Please work out how many lines in the entries contain "Shaw", then give that number with nothing added.

++++ Material to process ++++

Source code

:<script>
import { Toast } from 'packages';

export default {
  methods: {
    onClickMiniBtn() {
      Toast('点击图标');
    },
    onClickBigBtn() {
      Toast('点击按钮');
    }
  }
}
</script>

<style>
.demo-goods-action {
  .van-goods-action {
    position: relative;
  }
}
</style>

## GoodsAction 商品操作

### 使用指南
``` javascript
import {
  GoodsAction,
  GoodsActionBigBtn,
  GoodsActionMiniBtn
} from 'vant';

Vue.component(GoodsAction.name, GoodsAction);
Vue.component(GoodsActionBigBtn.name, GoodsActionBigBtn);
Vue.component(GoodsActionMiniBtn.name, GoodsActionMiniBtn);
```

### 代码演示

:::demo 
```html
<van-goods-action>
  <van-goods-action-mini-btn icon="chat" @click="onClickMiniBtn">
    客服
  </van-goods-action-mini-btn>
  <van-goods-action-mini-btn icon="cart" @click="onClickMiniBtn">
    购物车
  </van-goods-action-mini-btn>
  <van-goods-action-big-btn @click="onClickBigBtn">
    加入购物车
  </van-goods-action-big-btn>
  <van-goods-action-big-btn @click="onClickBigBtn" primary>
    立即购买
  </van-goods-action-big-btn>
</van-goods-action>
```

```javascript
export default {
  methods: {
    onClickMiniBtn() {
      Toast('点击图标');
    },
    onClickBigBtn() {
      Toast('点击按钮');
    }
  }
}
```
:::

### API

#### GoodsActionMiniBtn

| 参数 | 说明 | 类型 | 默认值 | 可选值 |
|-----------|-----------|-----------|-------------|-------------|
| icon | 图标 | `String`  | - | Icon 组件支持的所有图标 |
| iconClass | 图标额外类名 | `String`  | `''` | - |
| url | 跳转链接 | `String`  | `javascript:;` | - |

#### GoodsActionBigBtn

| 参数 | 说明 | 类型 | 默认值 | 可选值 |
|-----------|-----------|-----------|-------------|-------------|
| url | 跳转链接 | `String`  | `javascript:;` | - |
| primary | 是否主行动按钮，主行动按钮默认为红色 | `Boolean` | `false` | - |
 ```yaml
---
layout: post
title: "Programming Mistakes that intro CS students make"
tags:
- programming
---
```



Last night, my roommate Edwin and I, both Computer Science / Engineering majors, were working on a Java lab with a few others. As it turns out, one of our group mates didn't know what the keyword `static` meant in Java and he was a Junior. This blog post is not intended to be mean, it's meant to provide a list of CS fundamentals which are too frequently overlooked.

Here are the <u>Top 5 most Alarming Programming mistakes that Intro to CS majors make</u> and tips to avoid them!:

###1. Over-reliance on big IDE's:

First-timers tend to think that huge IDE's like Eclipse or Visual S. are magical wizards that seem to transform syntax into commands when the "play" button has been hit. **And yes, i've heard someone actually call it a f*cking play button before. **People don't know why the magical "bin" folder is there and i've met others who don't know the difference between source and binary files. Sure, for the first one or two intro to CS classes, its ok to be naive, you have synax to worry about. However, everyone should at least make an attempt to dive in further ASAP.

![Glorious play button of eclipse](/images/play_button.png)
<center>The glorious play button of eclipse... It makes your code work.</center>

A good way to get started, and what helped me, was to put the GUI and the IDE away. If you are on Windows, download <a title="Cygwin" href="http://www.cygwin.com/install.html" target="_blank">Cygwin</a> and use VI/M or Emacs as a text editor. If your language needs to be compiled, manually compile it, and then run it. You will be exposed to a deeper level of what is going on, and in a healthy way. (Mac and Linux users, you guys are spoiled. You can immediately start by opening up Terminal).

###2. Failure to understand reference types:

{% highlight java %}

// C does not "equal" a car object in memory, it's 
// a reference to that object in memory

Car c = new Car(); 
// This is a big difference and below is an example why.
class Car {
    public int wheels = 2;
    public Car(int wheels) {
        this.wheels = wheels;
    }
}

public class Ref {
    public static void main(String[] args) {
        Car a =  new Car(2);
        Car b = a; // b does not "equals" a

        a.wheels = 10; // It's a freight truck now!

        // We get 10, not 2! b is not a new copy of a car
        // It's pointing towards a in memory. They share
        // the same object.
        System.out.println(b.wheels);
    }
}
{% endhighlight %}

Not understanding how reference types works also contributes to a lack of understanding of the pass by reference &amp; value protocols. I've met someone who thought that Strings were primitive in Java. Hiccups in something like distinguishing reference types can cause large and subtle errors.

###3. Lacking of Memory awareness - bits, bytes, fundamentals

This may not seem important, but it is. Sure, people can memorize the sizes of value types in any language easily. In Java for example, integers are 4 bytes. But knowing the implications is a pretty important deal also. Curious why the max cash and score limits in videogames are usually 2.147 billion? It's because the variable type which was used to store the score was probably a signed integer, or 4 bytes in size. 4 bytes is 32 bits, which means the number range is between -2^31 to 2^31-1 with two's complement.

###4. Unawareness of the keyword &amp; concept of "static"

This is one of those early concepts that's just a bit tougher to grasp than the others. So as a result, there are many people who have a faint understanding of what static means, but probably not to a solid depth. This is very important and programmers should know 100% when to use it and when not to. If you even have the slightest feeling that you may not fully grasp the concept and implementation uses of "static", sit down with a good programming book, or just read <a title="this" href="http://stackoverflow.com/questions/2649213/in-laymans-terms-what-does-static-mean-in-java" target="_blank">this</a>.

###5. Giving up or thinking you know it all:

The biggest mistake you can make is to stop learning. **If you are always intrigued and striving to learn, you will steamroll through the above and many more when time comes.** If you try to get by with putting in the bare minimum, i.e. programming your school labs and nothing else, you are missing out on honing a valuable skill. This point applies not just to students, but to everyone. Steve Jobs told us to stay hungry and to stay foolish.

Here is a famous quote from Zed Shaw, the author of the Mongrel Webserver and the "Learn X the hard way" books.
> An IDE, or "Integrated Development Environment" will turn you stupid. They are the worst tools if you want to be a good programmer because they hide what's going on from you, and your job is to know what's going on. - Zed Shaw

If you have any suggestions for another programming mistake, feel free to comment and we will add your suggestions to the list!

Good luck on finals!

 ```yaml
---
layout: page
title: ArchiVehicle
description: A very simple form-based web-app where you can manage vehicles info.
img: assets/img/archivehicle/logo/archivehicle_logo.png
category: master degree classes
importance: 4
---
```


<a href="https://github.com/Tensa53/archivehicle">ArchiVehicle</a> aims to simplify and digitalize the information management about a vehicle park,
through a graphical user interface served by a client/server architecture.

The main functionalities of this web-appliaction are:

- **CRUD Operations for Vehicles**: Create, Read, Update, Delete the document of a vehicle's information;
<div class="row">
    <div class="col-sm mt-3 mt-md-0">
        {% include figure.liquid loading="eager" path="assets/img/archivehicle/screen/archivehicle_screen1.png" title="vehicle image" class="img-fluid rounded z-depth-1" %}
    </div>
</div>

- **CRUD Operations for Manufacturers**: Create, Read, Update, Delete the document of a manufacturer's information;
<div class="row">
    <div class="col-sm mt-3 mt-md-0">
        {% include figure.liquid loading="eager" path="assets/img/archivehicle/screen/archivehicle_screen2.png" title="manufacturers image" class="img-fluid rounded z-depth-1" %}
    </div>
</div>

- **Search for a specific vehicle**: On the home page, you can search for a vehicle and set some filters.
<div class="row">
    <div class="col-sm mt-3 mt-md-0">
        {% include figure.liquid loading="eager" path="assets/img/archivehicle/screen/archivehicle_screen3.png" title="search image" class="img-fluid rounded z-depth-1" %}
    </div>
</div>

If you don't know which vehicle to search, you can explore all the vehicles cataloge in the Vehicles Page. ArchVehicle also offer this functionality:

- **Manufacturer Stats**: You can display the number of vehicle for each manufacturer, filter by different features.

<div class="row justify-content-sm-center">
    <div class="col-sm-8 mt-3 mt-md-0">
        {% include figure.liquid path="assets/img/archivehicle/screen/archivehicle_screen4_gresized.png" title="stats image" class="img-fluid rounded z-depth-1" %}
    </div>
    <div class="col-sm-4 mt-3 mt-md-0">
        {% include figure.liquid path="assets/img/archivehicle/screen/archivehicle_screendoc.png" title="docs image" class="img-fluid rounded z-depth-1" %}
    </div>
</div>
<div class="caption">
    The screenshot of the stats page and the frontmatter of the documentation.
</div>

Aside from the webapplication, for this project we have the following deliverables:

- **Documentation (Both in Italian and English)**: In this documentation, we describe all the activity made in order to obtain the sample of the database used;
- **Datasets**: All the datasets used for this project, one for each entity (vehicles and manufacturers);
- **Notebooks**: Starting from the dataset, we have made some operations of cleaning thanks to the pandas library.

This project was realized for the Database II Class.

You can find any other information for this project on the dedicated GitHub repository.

++++

**Response box**
2